Perhaps my amazement isn’t entirely down to the script. Perhaps in a less slick, cartoonish production, wherein the play was interrogated rather than served (neatly and brilliantly in many ways, I don’t deny), then the Royal Court might have come away with some of its previous (if always debatable) leftist credentials intact. But as it is, North Korea is endless hell, while America is some amusingly presented minor irritations. A veritable land of fully-functioning opportunity for immigrants and historical racism that we can all laugh about now.

Of course, I don’t deny that North Korea sounds absolutely terrible from what we’re always told about it in the West, and who am I to doubt it? Or to doubt the word of an American playwright, descended from South Korean parents, who has never been there either? It’s this more than anything that sticks in the throat. It’s the fact that this is a dramatisation of nothing more than antagonistic propaganda. *Of course* I’d be interested in hearing from the dissenting voices of North Korea. Who wouldn’t? Just as we were interested in the informed, internal critiques from Eastern Europe of Heiner Müller or Václav Havel. But this isn’t those. This is precisely the impression that the American media hands down to its audience, turned unthinkingly into a stirring anthem to American freedom. Christ knows why we are watching it in England in 2015.

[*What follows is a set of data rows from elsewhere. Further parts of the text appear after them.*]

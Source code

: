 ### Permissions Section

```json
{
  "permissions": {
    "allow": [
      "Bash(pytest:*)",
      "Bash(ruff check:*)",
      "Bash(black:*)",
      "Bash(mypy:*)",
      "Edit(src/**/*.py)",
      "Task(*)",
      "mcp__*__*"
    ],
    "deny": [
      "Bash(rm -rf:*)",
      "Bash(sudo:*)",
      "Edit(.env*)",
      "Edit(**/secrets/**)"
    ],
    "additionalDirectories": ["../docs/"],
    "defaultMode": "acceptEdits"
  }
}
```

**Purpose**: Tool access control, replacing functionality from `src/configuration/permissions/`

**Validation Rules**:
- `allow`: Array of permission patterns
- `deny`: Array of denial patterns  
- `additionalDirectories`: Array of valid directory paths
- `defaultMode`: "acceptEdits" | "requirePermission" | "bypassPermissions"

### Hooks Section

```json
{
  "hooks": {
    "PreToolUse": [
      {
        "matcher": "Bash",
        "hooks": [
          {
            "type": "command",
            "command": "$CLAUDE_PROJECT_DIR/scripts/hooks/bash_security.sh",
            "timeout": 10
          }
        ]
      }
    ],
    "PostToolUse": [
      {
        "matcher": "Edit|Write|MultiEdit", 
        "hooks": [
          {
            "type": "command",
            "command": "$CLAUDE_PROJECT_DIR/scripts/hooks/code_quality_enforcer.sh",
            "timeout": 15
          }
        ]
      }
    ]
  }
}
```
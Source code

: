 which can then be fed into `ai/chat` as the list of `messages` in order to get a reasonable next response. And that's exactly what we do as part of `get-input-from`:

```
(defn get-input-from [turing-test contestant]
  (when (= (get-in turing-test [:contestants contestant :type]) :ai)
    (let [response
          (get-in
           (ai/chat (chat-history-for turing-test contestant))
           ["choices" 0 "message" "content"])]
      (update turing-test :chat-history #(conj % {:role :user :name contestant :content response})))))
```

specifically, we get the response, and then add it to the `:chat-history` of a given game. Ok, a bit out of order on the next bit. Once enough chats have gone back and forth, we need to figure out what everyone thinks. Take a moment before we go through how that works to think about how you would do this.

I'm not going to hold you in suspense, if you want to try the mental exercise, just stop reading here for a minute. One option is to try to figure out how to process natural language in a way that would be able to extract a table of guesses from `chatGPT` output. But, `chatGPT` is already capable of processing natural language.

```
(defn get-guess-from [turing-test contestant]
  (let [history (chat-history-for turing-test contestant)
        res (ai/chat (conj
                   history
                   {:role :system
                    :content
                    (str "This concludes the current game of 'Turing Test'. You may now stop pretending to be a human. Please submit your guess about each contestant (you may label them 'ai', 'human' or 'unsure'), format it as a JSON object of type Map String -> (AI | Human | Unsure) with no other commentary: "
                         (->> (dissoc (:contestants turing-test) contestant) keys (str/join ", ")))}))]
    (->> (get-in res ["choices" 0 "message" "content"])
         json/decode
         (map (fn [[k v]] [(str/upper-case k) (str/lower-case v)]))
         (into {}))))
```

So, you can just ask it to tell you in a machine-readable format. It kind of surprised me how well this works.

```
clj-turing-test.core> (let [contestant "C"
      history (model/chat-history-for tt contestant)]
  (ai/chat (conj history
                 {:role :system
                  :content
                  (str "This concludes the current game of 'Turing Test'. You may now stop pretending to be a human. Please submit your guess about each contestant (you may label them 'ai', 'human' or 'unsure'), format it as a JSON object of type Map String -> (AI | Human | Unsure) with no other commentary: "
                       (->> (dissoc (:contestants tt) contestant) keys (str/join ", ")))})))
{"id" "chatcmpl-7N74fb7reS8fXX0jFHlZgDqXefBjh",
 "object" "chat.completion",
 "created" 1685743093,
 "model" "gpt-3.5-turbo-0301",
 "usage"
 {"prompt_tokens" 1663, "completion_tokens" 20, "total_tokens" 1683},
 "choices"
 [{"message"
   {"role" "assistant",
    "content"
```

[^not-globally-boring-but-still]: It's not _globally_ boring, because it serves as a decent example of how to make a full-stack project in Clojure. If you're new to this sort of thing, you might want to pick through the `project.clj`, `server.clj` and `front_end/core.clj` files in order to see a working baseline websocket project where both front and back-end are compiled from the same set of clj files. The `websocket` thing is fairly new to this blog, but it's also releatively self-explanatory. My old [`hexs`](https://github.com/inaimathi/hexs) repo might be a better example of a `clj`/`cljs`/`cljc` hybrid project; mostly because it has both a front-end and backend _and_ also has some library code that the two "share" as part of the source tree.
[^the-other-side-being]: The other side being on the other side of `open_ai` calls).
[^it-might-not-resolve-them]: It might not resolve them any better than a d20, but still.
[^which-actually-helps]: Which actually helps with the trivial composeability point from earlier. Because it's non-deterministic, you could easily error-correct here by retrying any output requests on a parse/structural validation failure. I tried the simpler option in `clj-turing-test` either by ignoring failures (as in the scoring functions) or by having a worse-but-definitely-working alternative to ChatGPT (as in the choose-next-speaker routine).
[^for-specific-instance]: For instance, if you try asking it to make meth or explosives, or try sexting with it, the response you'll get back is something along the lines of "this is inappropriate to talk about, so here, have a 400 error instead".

The play’s central thesis seems to be that America is better because you can complain there. There is painfully rudimentary satire of the idea that American #firstworldproblems are perhaps a bit superficial – tell that to the people the Americans execute, torture, exclude and imprison, or to the the millions of victims of America’s military adventures globally, or just to the more than 1,000 people shot by American police in 2015 – but the forceful message, rammed home over and over, is that if you’re in America, you’re alright. You really can’t complain.

If this were the intention of the play, then I wholeheartedly applaud it. It is one of the most comprehensive, chilling critiques of manufactured consent imaginable. A triumph of radical overidenification. Thing is, I can’t help feeling that’s not deliberate. It’s chilling precisely because the playwright seems to really believe it.

Beyond this, the normal grumbles apply. It’s just thing incredibly flimsy-dialogue-reliant vehicle for a sentimental story from which we’re meant to learn something. It would be a pretty poor play, even without the international relations dimension. Director Richard Twyman gives it a flashy, functional, shallow, effective production; Jon Bausor’s mirrored, angular tunnel set looks nice, and makes potentially ponderous scene changes zip by in a flash of trying-not-to-be-too-Orientalist.

The acting is good.

End.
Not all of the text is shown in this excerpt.